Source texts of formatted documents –
▶

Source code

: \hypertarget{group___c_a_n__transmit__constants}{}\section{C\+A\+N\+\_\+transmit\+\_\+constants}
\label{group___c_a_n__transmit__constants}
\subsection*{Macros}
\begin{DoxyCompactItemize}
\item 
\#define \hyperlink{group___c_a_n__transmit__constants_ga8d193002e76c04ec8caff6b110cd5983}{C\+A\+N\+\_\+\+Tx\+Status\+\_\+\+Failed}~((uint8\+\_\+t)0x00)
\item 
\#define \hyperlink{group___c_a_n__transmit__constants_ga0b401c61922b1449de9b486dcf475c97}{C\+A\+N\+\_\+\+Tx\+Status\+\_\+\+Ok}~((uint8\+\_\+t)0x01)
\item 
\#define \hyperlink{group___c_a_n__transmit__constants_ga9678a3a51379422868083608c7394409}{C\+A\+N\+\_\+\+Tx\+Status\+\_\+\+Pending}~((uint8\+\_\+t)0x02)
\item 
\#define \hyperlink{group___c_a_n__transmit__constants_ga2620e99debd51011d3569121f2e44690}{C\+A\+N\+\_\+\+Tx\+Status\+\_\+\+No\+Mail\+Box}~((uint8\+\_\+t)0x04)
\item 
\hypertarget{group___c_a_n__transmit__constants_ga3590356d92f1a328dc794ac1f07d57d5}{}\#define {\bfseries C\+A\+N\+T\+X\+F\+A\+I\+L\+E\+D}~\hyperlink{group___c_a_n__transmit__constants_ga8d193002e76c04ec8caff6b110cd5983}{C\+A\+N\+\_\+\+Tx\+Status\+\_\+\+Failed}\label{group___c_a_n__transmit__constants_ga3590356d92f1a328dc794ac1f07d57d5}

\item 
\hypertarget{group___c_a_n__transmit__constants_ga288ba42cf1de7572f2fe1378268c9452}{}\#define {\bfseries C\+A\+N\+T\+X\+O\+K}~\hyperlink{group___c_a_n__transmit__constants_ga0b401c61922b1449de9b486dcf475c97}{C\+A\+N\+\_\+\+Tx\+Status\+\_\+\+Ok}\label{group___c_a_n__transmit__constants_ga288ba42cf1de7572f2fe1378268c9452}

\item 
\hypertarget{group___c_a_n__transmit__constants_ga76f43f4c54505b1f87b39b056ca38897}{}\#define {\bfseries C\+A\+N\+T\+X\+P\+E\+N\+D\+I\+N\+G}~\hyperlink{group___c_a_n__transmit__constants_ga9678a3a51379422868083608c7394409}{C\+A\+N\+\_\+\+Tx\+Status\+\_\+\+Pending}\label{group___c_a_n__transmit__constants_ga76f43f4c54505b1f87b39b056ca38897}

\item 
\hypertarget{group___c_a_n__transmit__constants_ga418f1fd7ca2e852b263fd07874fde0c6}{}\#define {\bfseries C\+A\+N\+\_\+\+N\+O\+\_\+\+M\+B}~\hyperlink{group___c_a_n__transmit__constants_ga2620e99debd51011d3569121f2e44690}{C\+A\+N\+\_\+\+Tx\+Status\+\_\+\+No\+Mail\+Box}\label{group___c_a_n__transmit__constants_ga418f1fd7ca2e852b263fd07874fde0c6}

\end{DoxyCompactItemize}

◀

Your reply must be the entries above, returned word for word.

EXERCISE OUTPUT –
Source code

: \hypertarget{group___c_a_n__transmit__constants}{}\section{C\+A\+N\+\_\+transmit\+\_\+constants}
\label{group___c_a_n__transmit__constants}
\subsection*{Macros}
\begin{DoxyCompactItemize}
\item 
\#define \hyperlink{group___c_a_n__transmit__constants_ga8d193002e76c04ec8caff6b110cd5983}{C\+A\+N\+\_\+\+Tx\+Status\+\_\+\+Failed}~((uint8\+\_\+t)0x00)
\item 
\#define \hyperlink{group___c_a_n__transmit__constants_ga0b401c61922b1449de9b486dcf475c97}{C\+A\+N\+\_\+\+Tx\+Status\+\_\+\+Ok}~((uint8\+\_\+t)0x01)
\item 
\#define \hyperlink{group___c_a_n__transmit__constants_ga9678a3a51379422868083608c7394409}{C\+A\+N\+\_\+\+Tx\+Status\+\_\+\+Pending}~((uint8\+\_\+t)0x02)
\item 
\#define \hyperlink{group___c_a_n__transmit__constants_ga2620e99debd51011d3569121f2e44690}{C\+A\+N\+\_\+\+Tx\+Status\+\_\+\+No\+Mail\+Box}~((uint8\+\_\+t)0x04)
\item 
\hypertarget{group___c_a_n__transmit__constants_ga3590356d92f1a328dc794ac1f07d57d5}{}\#define {\bfseries C\+A\+N\+T\+X\+F\+A\+I\+L\+E\+D}~\hyperlink{group___c_a_n__transmit__constants_ga8d193002e76c04ec8caff6b110cd5983}{C\+A\+N\+\_\+\+Tx\+Status\+\_\+\+Failed}\label{group___c_a_n__transmit__constants_ga3590356d92f1a328dc794ac1f07d57d5}

\item 
\hypertarget{group___c_a_n__transmit__constants_ga288ba42cf1de7572f2fe1378268c9452}{}\#define {\bfseries C\+A\+N\+T\+X\+O\+K}~\hyperlink{group___c_a_n__transmit__constants_ga0b401c61922b1449de9b486dcf475c97}{C\+A\+N\+\_\+\+Tx\+Status\+\_\+\+Ok}\label{group___c_a_n__transmit__constants_ga288ba42cf1de7572f2fe1378268c9452}

\item 
\hypertarget{group___c_a_n__transmit__constants_ga76f43f4c54505b1f87b39b056ca38897}{}\#define {\bfseries C\+A\+N\+T\+X\+P\+E\+N\+D\+I\+N\+G}~\hyperlink{group___c_a_n__transmit__constants_ga9678a3a51379422868083608c7394409}{C\+A\+N\+\_\+\+Tx\+Status\+\_\+\+Pending}\label{group___c_a_n__transmit__constants_ga76f43f4c54505b1f87b39b056ca38897}

\item 
\hypertarget{group___c_a_n__transmit__constants_ga418f1fd7ca2e852b263fd07874fde0c6}{}\#define {\bfseries C\+A\+N\+\_\+\+N\+O\+\_\+\+M\+B}~\hyperlink{group___c_a_n__transmit__constants_ga2620e99debd51011d3569121f2e44690}{C\+A\+N\+\_\+\+Tx\+Status\+\_\+\+No\+Mail\+Box}\label{group___c_a_n__transmit__constants_ga418f1fd7ca2e852b263fd07874fde0c6}

\end{DoxyCompactItemize}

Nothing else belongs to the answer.